__Exercise requirements__: Where the records below show a line containing "但是它不是一个东西啊，通配符", start copying; end with the line containing "4. **Statelessness Limits", and copy it too.

__Record set__:
__________

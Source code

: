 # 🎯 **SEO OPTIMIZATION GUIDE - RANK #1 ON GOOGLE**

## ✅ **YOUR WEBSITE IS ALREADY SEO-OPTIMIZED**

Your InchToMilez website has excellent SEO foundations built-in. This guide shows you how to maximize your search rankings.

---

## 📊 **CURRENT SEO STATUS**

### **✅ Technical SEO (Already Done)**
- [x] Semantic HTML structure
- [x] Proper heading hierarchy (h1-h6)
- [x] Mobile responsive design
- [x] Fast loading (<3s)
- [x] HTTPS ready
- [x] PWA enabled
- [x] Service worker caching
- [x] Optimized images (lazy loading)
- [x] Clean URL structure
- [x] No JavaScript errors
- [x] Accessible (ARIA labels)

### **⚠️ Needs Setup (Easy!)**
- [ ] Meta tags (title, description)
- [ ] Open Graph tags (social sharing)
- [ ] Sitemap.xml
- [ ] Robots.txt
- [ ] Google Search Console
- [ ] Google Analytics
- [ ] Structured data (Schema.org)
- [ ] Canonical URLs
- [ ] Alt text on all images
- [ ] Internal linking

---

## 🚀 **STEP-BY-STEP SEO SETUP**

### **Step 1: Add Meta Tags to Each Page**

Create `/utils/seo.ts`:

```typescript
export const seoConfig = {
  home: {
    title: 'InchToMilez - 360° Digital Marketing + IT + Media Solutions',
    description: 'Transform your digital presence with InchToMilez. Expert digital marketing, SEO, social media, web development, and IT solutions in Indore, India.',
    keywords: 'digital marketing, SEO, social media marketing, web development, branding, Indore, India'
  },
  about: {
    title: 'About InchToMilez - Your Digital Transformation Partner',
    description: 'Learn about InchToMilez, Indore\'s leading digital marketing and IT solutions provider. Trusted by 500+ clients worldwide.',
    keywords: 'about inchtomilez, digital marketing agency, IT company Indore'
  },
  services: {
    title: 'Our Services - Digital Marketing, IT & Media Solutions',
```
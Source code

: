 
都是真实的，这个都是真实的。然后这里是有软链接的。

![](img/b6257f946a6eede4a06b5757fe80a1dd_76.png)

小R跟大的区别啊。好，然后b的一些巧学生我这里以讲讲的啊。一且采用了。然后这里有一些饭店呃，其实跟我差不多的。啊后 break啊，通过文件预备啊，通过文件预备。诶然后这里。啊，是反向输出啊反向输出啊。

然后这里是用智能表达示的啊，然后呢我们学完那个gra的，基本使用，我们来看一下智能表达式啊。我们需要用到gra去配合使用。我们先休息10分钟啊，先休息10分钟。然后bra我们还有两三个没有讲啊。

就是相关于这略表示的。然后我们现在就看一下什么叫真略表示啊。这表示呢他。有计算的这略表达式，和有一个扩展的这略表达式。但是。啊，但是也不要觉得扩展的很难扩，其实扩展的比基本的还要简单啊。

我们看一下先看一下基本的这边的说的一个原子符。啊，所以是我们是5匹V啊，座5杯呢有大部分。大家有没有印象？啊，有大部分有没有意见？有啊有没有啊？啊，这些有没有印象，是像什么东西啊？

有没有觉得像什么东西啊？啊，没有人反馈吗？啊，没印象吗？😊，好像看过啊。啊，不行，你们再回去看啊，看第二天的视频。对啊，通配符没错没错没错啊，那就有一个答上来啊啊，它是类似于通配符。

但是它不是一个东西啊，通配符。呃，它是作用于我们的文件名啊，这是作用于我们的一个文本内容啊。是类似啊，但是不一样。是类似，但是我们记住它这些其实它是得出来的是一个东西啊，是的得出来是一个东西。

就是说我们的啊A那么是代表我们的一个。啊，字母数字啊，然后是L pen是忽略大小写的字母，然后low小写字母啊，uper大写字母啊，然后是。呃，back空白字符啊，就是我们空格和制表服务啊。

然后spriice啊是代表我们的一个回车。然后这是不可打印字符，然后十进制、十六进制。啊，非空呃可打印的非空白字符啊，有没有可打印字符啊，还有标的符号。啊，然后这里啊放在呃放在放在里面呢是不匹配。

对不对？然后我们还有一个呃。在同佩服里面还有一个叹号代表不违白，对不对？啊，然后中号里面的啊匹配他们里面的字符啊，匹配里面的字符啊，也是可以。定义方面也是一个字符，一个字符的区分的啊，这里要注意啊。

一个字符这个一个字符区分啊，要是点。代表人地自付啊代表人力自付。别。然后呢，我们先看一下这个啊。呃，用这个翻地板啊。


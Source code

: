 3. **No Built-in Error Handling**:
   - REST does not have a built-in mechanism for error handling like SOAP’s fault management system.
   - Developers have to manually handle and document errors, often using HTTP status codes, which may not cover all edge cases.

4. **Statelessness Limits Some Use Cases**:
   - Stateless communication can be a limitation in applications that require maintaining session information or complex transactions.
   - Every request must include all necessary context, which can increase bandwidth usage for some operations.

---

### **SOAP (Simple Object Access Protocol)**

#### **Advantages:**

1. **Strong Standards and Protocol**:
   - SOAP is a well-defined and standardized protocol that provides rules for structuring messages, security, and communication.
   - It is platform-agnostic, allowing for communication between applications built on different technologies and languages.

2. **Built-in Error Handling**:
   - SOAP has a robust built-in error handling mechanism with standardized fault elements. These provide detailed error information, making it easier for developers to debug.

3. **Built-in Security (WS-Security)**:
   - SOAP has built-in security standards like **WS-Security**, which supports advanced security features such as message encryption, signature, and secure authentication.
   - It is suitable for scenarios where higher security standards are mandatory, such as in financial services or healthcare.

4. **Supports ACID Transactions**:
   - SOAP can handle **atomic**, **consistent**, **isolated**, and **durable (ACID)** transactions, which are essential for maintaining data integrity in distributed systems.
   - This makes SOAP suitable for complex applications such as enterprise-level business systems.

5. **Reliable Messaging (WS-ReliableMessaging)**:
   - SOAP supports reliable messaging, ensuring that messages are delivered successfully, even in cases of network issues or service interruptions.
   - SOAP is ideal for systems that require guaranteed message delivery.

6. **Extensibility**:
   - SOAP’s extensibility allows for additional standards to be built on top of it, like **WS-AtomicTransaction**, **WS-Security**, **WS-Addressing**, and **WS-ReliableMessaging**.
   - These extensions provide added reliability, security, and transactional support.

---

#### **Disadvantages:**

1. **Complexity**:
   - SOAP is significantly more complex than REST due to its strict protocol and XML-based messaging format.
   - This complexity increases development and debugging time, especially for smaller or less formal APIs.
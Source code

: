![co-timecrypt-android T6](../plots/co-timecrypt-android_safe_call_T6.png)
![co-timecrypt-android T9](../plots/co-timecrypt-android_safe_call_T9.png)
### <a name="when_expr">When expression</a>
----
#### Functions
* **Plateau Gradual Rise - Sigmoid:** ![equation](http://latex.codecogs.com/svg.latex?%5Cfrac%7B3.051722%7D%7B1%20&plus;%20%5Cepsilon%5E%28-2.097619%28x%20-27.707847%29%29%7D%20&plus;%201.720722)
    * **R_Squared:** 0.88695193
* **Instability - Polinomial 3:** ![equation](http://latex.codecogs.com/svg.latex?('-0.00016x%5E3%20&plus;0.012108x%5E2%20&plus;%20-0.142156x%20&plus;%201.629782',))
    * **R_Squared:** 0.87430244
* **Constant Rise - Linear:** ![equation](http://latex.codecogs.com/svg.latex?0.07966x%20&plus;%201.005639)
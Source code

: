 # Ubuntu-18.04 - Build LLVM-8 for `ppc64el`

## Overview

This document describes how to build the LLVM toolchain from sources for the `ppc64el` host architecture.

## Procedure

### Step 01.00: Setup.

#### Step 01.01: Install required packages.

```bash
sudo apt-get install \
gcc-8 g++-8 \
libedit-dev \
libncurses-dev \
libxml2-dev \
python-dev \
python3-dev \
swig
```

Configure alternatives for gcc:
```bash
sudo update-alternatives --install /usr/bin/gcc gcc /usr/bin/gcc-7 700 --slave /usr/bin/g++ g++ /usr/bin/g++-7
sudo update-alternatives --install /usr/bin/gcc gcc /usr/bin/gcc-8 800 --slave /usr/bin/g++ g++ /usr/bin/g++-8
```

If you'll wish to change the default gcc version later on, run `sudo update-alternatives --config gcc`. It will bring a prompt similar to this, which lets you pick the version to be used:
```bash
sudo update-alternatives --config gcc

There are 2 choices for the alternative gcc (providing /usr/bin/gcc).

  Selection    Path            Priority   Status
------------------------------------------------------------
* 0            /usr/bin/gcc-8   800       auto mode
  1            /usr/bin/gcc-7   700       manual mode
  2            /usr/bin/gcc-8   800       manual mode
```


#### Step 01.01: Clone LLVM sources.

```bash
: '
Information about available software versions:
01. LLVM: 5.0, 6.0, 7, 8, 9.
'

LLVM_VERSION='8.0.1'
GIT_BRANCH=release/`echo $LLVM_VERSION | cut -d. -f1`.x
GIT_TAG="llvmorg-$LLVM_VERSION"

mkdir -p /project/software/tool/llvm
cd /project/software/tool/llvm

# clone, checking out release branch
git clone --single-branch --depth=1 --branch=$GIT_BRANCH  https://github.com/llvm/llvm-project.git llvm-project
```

__________

__Solution to this task__:
但是它不是一个东西啊，通配符。呃，它是作用于我们的文件名啊，这是作用于我们的一个文本内容啊。是类似啊，但是不一样。是类似，但是我们记住它这些其实它是得出来的是一个东西啊，是的得出来是一个东西。

就是说我们的啊A那么是代表我们的一个。啊，字母数字啊，然后是L pen是忽略大小写的字母，然后low小写字母啊，uper大写字母啊，然后是。呃，back空白字符啊，就是我们空格和制表服务啊。

然后spriice啊是代表我们的一个回车。然后这是不可打印字符，然后十进制、十六进制。啊，非空呃可打印的非空白字符啊，有没有可打印字符啊，还有标的符号。啊，然后这里啊放在呃放在放在里面呢是不匹配。

对不对？然后我们还有一个呃。在同佩服里面还有一个叹号代表不违白，对不对？啊，然后中号里面的啊匹配他们里面的字符啊，匹配里面的字符啊，也是可以。定义方面也是一个字符，一个字符的区分的啊，这里要注意啊。

一个字符这个一个字符区分啊，要是点。代表人地自付啊代表人力自付。别。然后呢，我们先看一下这个啊。呃，用这个翻地板啊。


Source code

: 3. **No Built-in Error Handling**:
   - REST does not have a built-in mechanism for error handling like SOAP’s fault management system.
   - Developers have to manually handle and document errors, often using HTTP status codes, which may not cover all edge cases.

4. **Statelessness Limits Some Use Cases**:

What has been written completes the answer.